Reproduce the listing exactly, with no pictures in your copy.

*** SUPPLIED DATA ***

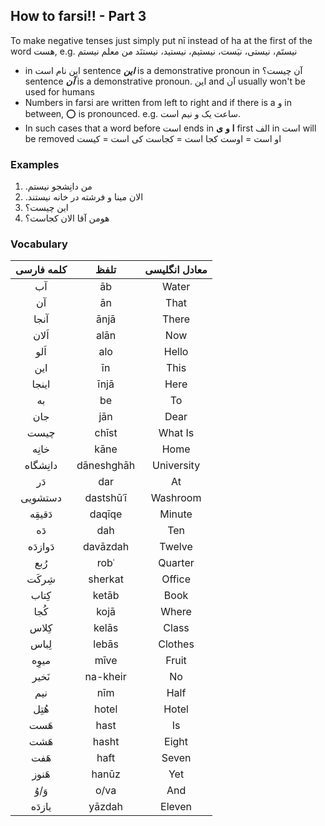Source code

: ## How to farsi!! - Part 3
To make negative tenses just simply put nī instead of ha at the first of the word هست, e.g. نیستَم، نیستی، نیَست، نیستیم، نیستید، نیستنَد
من معلم نیستم
- in این نام است sentence
	***این*** is a demonstrative pronoun
    in آن چیست؟ sentence
    ***آن*** is a demonstrative pronoun. این and آن usually won't be used for humans
- Numbers in farsi are written from left to right and if there is a و in between, :o: is pronounced.
	e.g. ساعت یک و نیم است.
- In such cases that a word before است ends in **ا** **و** **ی**
	first الف in است will be removed
    او است = اوست
    کجا است = کجاست
    کی است = کیست

### Examples
1. من دانِشجو نیستم‮.
2. ‮الان مینا و فرشته در خانه نیستند.
3. این چیست؟
4. هومن آقا الان کجاست؟

### Vocabulary
| کلمه فارسی |    تلفظ    | معادل انگلیسی |
|:----------:|:----------:|:-------------:|
|     آب     |     āb     |     Water     |
|     آن     |     ān     |      That     |
|    آنجا    |    ānjā    |     There     |
|    اَلان    |    alān    |      Now      |
|     اَلو    |     alo    |     Hello     |
|     این    |     īn     |      This     |
|    اینجا   |    īnjā    |      Here     |
|     به     |     be     |       To      |
|     جان    |     jān    |      Dear     |
|    چیست    |    chīst   |    What Is    |
|    خانِه    |    kāne    |      Home     |
|   دانِشگاه  | dāneshghāh |   University  |
|     دَر     |     dar    |       At      |
|   دستشویی  |  dastshūʿī |    Washroom   |
|    دَقیقِه   |   daqīqe   |     Minute    |
|     دَه     |     dah    |      Ten      |
|   دَوازدَه   |  davāzdah  |     Twelve    |
|     رُبع    |    robʿ    |    Quarter    |
|    شِرکَت    |   sherkat  |     Office    |
|    کِتاب    |    ketāb   |      Book     |
|     کُجا    |    kojā    |     Where     |
|    کِلاس    |    kelās   |     Class     |
|    لِباس    |    lebās   |    Clothes    |
|    میوِه    |    mīve    |     Fruit     |
|    نَخیر    |  na-kheir  |       No      |
|     نیم    |     nīm    |      Half     |
|     هُتِل    |    hotel   |     Hotel     |
|     هَست    |    hast    |       Is      |
|     هَشت    |    hasht   |     Eight     |
|     هَفت    |    haft    |     Seven     |
|    هَنوز    |    hanūz   |      Yet      |
|     وَ/وُ    |    o/va    |      And      |
|    یازدَه   |   yāzdah   |     Eleven    |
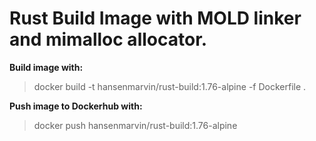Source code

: # Rust Build Image with MOLD linker and mimalloc allocator.

**Build image with:**
> docker build -t  hansenmarvin/rust-build:1.76-alpine -f Dockerfile .

**Push image to Dockerhub with:**
> docker push hansenmarvin/rust-build:1.76-alpine
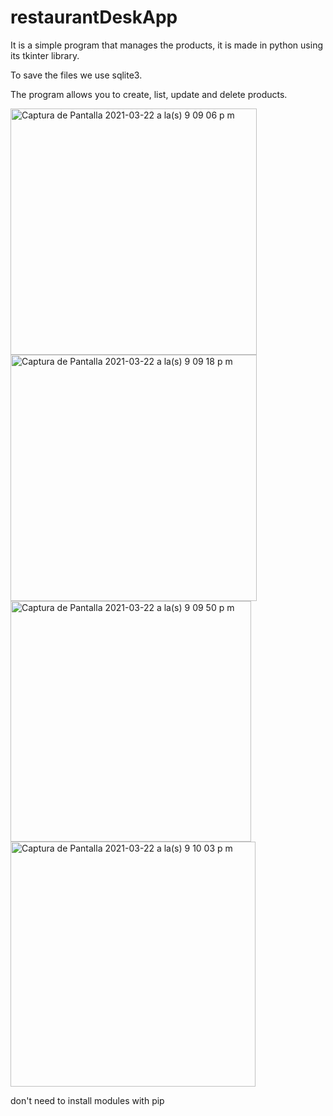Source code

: # restaurantDeskApp

It is a simple program that manages the products, it is made in python using its tkinter library.

To save the files we use sqlite3.

The program allows you to create, list, update and delete products.

<img width="394" alt="Captura de Pantalla 2021-03-22 a la(s) 9 09 06 p m" src="https://user-images.githubusercontent.com/49222619/112088508-93052100-8b55-11eb-96cf-45dc01b511c6.png">

<img width="394" alt="Captura de Pantalla 2021-03-22 a la(s) 9 09 18 p m" src="https://user-images.githubusercontent.com/49222619/112088599-bf20a200-8b55-11eb-82ea-6f824342303c.png">

<img width="385" alt="Captura de Pantalla 2021-03-22 a la(s) 9 09 50 p m" src="https://user-images.githubusercontent.com/49222619/112088606-c182fc00-8b55-11eb-89cc-2101bfb3a95b.png">

<img width="392" alt="Captura de Pantalla 2021-03-22 a la(s) 9 10 03 p m" src="https://user-images.githubusercontent.com/49222619/112088611-c34cbf80-8b55-11eb-9a55-6bdca63fdb0d.png">

don't need to install modules with pip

*** End of SUPPLIED DATA ***

OUTPUT FOR THIS TASK
Source code

: ## How to farsi!! - Part 3
To make negative tenses just simply put nī instead of ha at the first of the word هست, e.g. نیستَم، نیستی، نیَست، نیستیم، نیستید، نیستنَد
من معلم نیستم
- in این نام است sentence
	***این*** is a demonstrative pronoun
    in آن چیست؟ sentence
    ***آن*** is a demonstrative pronoun. این and آن usually won't be used for humans
- Numbers in farsi are written from left to right and if there is a و in between, :o: is pronounced.
	e.g. ساعت یک و نیم است.
- In such cases that a word before است ends in **ا** **و** **ی**
	first الف in است will be removed
    او است = اوست
    کجا است = کجاست
    کی است = کیست

### Examples
1. من دانِشجو نیستم‮.
2. ‮الان مینا و فرشته در خانه نیستند.
3. این چیست؟
4. هومن آقا الان کجاست؟

### Vocabulary
| کلمه فارسی |    تلفظ    | معادل انگلیسی |
|:----------:|:----------:|:-------------:|
|     آب     |     āb     |     Water     |
|     آن     |     ān     |      That     |
|    آنجا    |    ānjā    |     There     |
|    اَلان    |    alān    |      Now      |
|     اَلو    |     alo    |     Hello     |
|     این    |     īn     |      This     |
|    اینجا   |    īnjā    |      Here     |
|     به     |     be     |       To      |
|     جان    |     jān    |      Dear     |
|    چیست    |    chīst   |    What Is    |
|    خانِه    |    kāne    |      Home     |
|   دانِشگاه  | dāneshghāh |   University  |
|     دَر     |     dar    |       At      |
|   دستشویی  |  dastshūʿī |    Washroom   |
|    دَقیقِه   |   daqīqe   |     Minute    |
|     دَه     |     dah    |      Ten      |
|   دَوازدَه   |  davāzdah  |     Twelve    |
|     رُبع    |    robʿ    |    Quarter    |
|    شِرکَت    |   sherkat  |     Office    |
|    کِتاب    |    ketāb   |      Book     |
|     کُجا    |    kojā    |     Where     |
|    کِلاس    |    kelās   |     Class     |
|    لِباس    |    lebās   |    Clothes    |
|    میوِه    |    mīve    |     Fruit     |
|    نَخیر    |  na-kheir  |       No      |
|     نیم    |     nīm    |      Half     |
|     هُتِل    |    hotel   |     Hotel     |
|     هَست    |    hast    |       Is      |
|     هَشت    |    hasht   |     Eight     |
|     هَفت    |    haft    |     Seven     |
|    هَنوز    |    hanūz   |      Yet      |
|     وَ/وُ    |    o/va    |      And      |
|    یازدَه   |   yāzdah   |     Eleven    |
Source code

: # Rust Build Image with MOLD linker and mimalloc allocator.

**Build image with:**
> docker build -t  hansenmarvin/rust-build:1.76-alpine -f Dockerfile .

**Push image to Dockerhub with:**
> docker push hansenmarvin/rust-build:1.76-alpine
Source code

: # restaurantDeskApp

It is a simple program that manages the products, it is made in python using its tkinter library.

To save the files we use sqlite3.

The program allows you to create, list, update and delete products.

<img width="394" alt="Captura de Pantalla 2021-03-22 a la(s) 9 09 06 p m" src="https://user-images.githubusercontent.com/49222619/112088508-93052100-8b55-11eb-96cf-45dc01b511c6.png">

<img width="394" alt="Captura de Pantalla 2021-03-22 a la(s) 9 09 18 p m" src="https://user-images.githubusercontent.com/49222619/112088599-bf20a200-8b55-11eb-82ea-6f824342303c.png">

<img width="385" alt="Captura de Pantalla 2021-03-22 a la(s) 9 09 50 p m" src="https://user-images.githubusercontent.com/49222619/112088606-c182fc00-8b55-11eb-89cc-2101bfb3a95b.png">

<img width="392" alt="Captura de Pantalla 2021-03-22 a la(s) 9 10 03 p m" src="https://user-images.githubusercontent.com/49222619/112088611-c34cbf80-8b55-11eb-9a55-6bdca63fdb0d.png">

don't need to install modules with pip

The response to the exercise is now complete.